The financial crisis which rolled out of Asia's once rapidly growing economies and enveloped Russia and the countries of the former Soviet Union, is now hovering over the Latin American region just when its growth had reached record levels. The political and economic restoration of South America - after the debt crisis of the 1980s - has been one of the most remarkable global success stories of the last decades. Across the continent, confidence in financial markets has been restored as the crippling rates of inflation which historically hampered economic progress have been tamed, and democratic governments have replaced the military dictators of a decade ago, all of which has helped secure steady growth.

In 1997, growth across the region reached 5.1%, its best level since 1990, provoking a wave of new interest in the region from foreign investors, bankers and air carriers who have been in a hurry to secure alliances in the region. The fall-out, however, from the Asian crisis and Russia, together with the "credit crunch" seen in New York late this year has totally changed the region's atmosphere and prospects. The forecasts for output are being rapidly downgraded, with the International Monetary Fund predicting in October growth of 2.7 % for the region this year and 2.8 % next year - figures which already look over-optimistic.

Investment banker Goldman Sachs wrote in its latest authoritative International Economics Analyst report, that the best case scenario for the region is 1-1.25 % growth - a dramatic cutback - and the worst case, a plunge into recession. The key to the overall performance of Latin America is always Brazil. As the ninth largest economy in the world (measured by gross domestic product) and with a GDP equivalent to half that of the whole Continent, it is difficult to imagine any substantial growth across the region when Brazil is suffering.

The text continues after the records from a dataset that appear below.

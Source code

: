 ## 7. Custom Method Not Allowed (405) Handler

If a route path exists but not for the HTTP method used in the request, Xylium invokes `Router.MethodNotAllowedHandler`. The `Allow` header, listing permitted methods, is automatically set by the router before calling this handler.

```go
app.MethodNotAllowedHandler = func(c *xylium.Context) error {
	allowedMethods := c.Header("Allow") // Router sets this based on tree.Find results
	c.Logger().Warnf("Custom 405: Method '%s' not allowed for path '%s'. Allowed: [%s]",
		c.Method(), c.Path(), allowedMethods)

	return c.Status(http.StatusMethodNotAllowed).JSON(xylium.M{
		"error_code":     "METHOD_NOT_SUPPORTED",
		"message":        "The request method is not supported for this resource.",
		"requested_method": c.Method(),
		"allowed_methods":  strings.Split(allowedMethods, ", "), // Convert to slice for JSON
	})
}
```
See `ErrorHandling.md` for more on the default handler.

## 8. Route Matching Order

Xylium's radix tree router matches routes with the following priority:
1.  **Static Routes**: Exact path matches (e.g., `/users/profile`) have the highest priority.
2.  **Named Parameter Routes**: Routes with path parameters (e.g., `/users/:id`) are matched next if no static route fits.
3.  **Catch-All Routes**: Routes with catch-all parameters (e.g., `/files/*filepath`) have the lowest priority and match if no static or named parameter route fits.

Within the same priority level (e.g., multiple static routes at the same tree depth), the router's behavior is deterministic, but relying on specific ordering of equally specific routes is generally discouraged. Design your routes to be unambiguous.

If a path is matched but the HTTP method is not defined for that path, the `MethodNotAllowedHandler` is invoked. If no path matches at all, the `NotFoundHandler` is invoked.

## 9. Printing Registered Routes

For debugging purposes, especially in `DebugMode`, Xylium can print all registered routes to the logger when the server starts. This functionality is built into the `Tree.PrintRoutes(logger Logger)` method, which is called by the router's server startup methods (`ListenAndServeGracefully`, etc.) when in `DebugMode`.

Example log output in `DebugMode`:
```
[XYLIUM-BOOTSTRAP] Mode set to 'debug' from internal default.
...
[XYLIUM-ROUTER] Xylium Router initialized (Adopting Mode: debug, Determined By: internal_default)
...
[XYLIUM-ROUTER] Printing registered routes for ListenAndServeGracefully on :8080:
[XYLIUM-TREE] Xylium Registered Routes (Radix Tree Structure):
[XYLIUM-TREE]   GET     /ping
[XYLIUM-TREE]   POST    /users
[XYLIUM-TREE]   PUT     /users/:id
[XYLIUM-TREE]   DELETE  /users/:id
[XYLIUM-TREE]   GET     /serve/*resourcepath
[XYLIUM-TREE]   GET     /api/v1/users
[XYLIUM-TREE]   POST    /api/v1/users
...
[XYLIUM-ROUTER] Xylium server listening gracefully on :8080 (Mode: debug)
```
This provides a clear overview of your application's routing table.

In fact Brazil is seen as the test case for the measures which the West is seeking to put into place to prevent the world slipping into a full blown recession. As Goldman Sachs has noted: "A strong programme in Brazil and efforts by the Group of Seven [G7] countries to normalise credit markets is critical for emerging markets. Without them, inflows to emerging markets could collapse, leading to debt servicing problems in 1999."

Despite what was seen as a satisfactory outcome to the Brazilian elections this autumn, with the re-election of the reforming government of President Fernando Henrique Cardosa, the capital outflows have been immense. Western banks and creditors have cut their lines of credit, fearing that Brazil could be the next Russia - where they made huge losses. Around $40 billion of capital may have flowed out of Latin America as a whole, since the Russian crisis erupted in August 1998, bringing the whole process of investment to a halt and sending stock markets and currencies into reverse.

In an effort to restore confidence and stem the capital outflows, the Brazilian authorities proposed sweeping cuts to the domestic budget and tax increases designed to cut the budget deficit, which is now at 8% of GDP, by some $23.5 billion in 1999 alone. The package ran into heavy waters in the US Congress, and has not been fully stress-tested by the IMF. The Brazilian authorities are notoriously poor at meeting budgetary targets because of the federal structure of the country which makes it that much more difficult for the government to deliver on tax collections and spending cuts. In this regard, Brazil is not unlike the Soviet Union.

But the G7 cannot afford another Russian-style fiasco as the threat to the global financial system, which recovered strongly in the autumn, would almost certainly return. It has been marshalling a $30 billion package of assistance, one of the biggest ever assembled, with the aim of halting the cash outflows and restoring confidence. The biggest contributor to the package would be the IMF but others, including the World Bank, the Inter-American Development Bank and Spain (which has strong bilateral and financial ties to Brazil), have committed substantial amounts.

If a line can be drawn in the sand on Brazil then perhaps the potential slowdown elsewhere can be avoided. In the first half of this year Argentina grew at a fast 7.1% clip, but that is unsustainable. Looking ahead, higher financing costs, lower commodity prices and a substantial drop in share markets will keep consumption and investment subdued. Moreover, the problems in Brazil - Argentina's biggest trading partner - could lead to higher unemployment, weaker revenue collection and a worsening of the fiscal position.

In other words, an uncomfortable downward spiral. Mexico has been through its own bout of volatility and, with interest rates at high levels, will also see a sharp slowing down in growth, while Venezuela has been shaken by financial and political shocks as well as low oil prices. The economy there will barely grow in 1998, and will almost certainly be in recession next year.

Although a rescue for Brazil might alleviate the situation it is clear that Latin America will enter 1999 a much weakened economy after the high hopes of 1997 and earlier this year. It will also find that the main market for its goods (some 20% of Latin America's exports go to the USA) is in poor shape.

All of this will have a profound effect on the airline industry. Costs will undoubtedly be lower as a result of low oil prices and tumbling currencies across the region. But with business opportunities in retreat and incomes constrained in the USA and Europe, traffic will be severely impaired. The region may not become attractive to investors again until early in the next century.